The controls still hold up pretty well. Just like a space shooter, you start out a little slow and under powered until you grab boots to boost your speed and shotgun icons to upgrade your weapon reach and rate. Again, as a kid I didn't see this in the same as a thing like Gradius. I was in the old west, gearing up to take down a gang of rustlin' outlaws ridin' fer trouble.
If you want to hear the soundtrack for Gun.Smoke, please follow this link here for the soundtrack. Capcom offers the usual mix of fun arcade sounding beats with a western flair. True, the NES didn't have the same capabilities as the arcade proper, but it still has quality to it that evokes a feel reminiscent of Ghost Riders in the Sky or something Johnny Cash might have written if he worked on a game sound track. Seriously, go to YouTube and hunt down some of the covers of the main theme, Hicksville, and you'll see what I mean.
In fact, go check this cover of Hicksville right now. It's just fantastic, and when you hear it covered in this way, you get even more of the western feel that this tune has.
In so far as sound design goes, Capcom again got it just right for this one. There are limitations in the NES, but the best companies (at least back in the day) knew how to make the most out of a few synthesized sounds. Gun shots, bad guy yells, horse clip clops are all done in a reasonably well way and still hold up today.

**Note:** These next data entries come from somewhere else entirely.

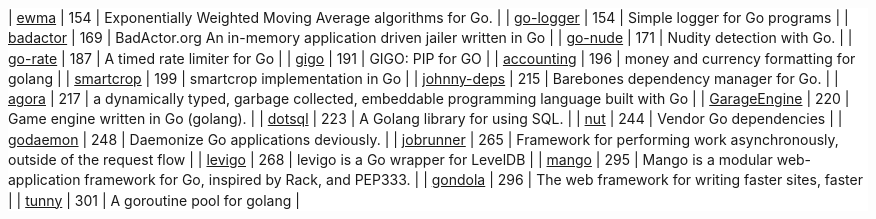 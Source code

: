 | [ewma](https://github.com/VividCortex/ewma)                                             | 154  | Exponentially Weighted Moving Average algorithms for Go.                                                                                                                                                          |
| [go-logger](https://github.com/apsdehal/go-logger)                                      | 154  | Simple logger for Go programs                                                                                                                                                                                     |
| [badactor](https://github.com/jaredfolkins/badactor)                                    | 169  | BadActor.org An in-memory application driven jailer written in Go                                                                                                                                                 |
| [go-nude](https://github.com/koyachi/go-nude)                                           | 171  | Nudity detection with Go.                                                                                                                                                                                         |
| [go-rate](https://github.com/beefsack/go-rate)                                          | 187  | A timed rate limiter for Go                                                                                                                                                                                       |
| [gigo](https://github.com/LyricalSecurity/gigo)                                         | 191  | GIGO: PIP for GO                                                                                                                                                                                                  |
| [accounting](https://github.com/leekchan/accounting)                                    | 196  | money and currency formatting for golang                                                                                                                                                                          |
| [smartcrop](https://github.com/muesli/smartcrop)                                        | 199  | smartcrop implementation in Go                                                                                                                                                                                    |
| [johnny-deps](https://github.com/VividCortex/johnny-deps)                               | 215  | Barebones dependency manager for Go.                                                                                                                                                                              |
| [agora](https://github.com/PuerkitoBio/agora)                                           | 217  | a dynamically typed, garbage collected, embeddable programming language built with Go                                                                                                                             |
| [GarageEngine](https://github.com/vova616/GarageEngine)                                 | 220  | Game engine written in Go (golang).                                                                                                                                                                               |
| [dotsql](https://github.com/gchaincl/dotsql)                                            | 223  | A Golang library for using SQL.                                                                                                                                                                                   |
| [nut](https://github.com/jingweno/nut)                                                  | 244  | Vendor Go dependencies                                                                                                                                                                                            |
| [godaemon](https://github.com/VividCortex/godaemon)                                     | 248  | Daemonize Go applications deviously.                                                                                                                                                                              |
| [jobrunner](https://github.com/bamzi/jobrunner)                                         | 265  | Framework for performing work asynchronously, outside of the request flow                                                                                                                                         |
| [levigo](https://github.com/jmhodges/levigo)                                            | 268  | levigo is a Go wrapper for LevelDB                                                                                                                                                                                |
| [mango](https://github.com/paulbellamy/mango)                                           | 295  | Mango is a modular web-application framework for Go, inspired by Rack, and PEP333.                                                                                                                                |
| [gondola](https://github.com/rainycape/gondola)                                         | 296  | The web framework for writing faster sites, faster                                                                                                                                                                |
| [tunny](https://github.com/Jeffail/tunny)                                               | 301  | A goroutine pool for golang                                                                                                                                                                                       | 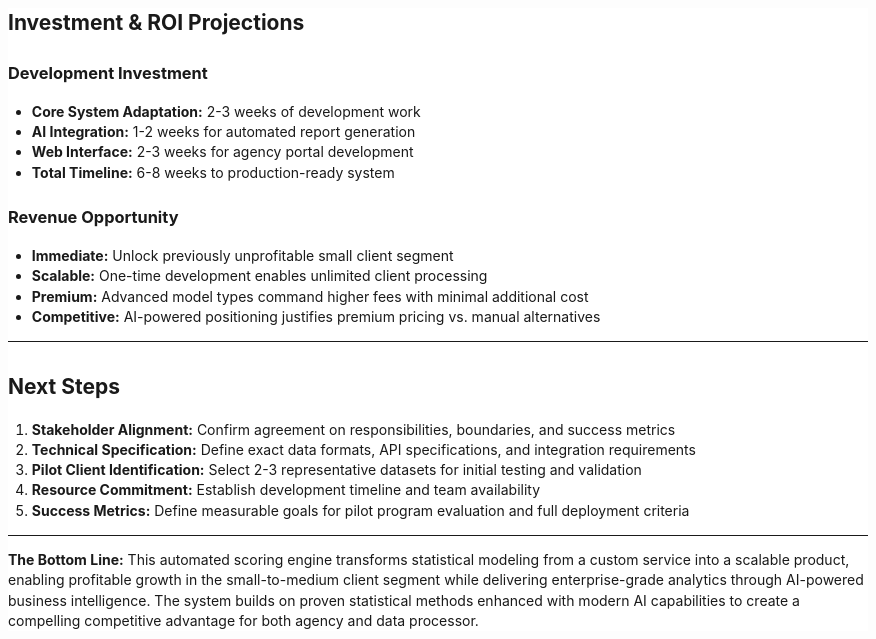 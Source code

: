 
## Investment & ROI Projections

### **Development Investment**
- **Core System Adaptation:** 2-3 weeks of development work
- **AI Integration:** 1-2 weeks for automated report generation
- **Web Interface:** 2-3 weeks for agency portal development
- **Total Timeline:** 6-8 weeks to production-ready system

### **Revenue Opportunity**
- **Immediate:** Unlock previously unprofitable small client segment
- **Scalable:** One-time development enables unlimited client processing
- **Premium:** Advanced model types command higher fees with minimal additional cost
- **Competitive:** AI-powered positioning justifies premium pricing vs. manual alternatives

---

## Next Steps

1. **Stakeholder Alignment:** Confirm agreement on responsibilities, boundaries, and success metrics
2. **Technical Specification:** Define exact data formats, API specifications, and integration requirements
3. **Pilot Client Identification:** Select 2-3 representative datasets for initial testing and validation
4. **Resource Commitment:** Establish development timeline and team availability
5. **Success Metrics:** Define measurable goals for pilot program evaluation and full deployment criteria

---

**The Bottom Line:** This automated scoring engine transforms statistical modeling from a custom service into a scalable product, enabling profitable growth in the small-to-medium client segment while delivering enterprise-grade analytics through AI-powered business intelligence. The system builds on proven statistical methods enhanced with modern AI capabilities to create a compelling competitive advantage for both agency and data processor. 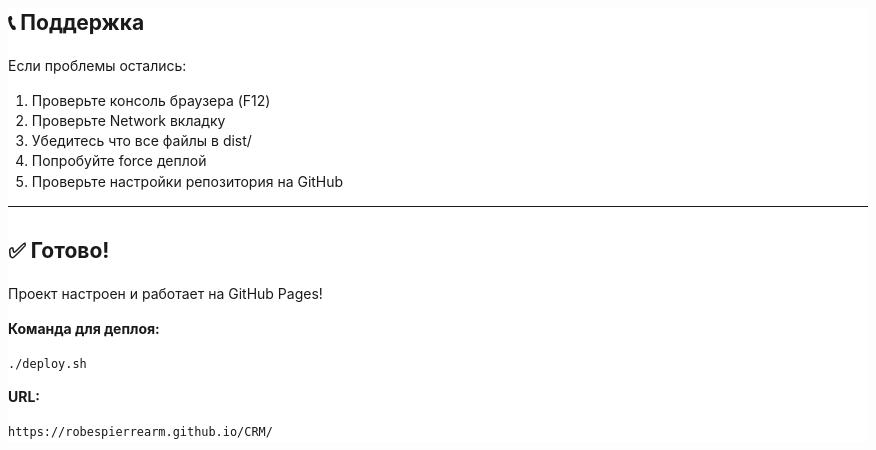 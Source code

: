 ## 📞 Поддержка

Если проблемы остались:

1. Проверьте консоль браузера (F12)
2. Проверьте Network вкладку
3. Убедитесь что все файлы в dist/
4. Попробуйте force деплой
5. Проверьте настройки репозитория на GitHub

---

## ✅ Готово!

Проект настроен и работает на GitHub Pages!

**Команда для деплоя:**
```bash
./deploy.sh
```

**URL:**
```
https://robespierrearm.github.io/CRM/
```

As I mentioned earlier, I can see as an adult I did myself a disservice by not trying out more shoot'em ups. Yeah, the majority of overhead shooters you're going to find yourself piloting a space ship, fighting a slew of ships to save the planet, or galaxy, or all of space and time.
You get the idea.
I loved this game back in the day, I liked playing it as part of a Capcom collection that I have for the PS2--but that was direct arcade port. I finally picked up this NES port both as an excuse for this review, and because I recalled that I connected more with this version. Boy did I ever. It was worth popping into the local video game store to grab this one. I played for hours just for this review...because it's still a double-barreled blast of western nostalgia.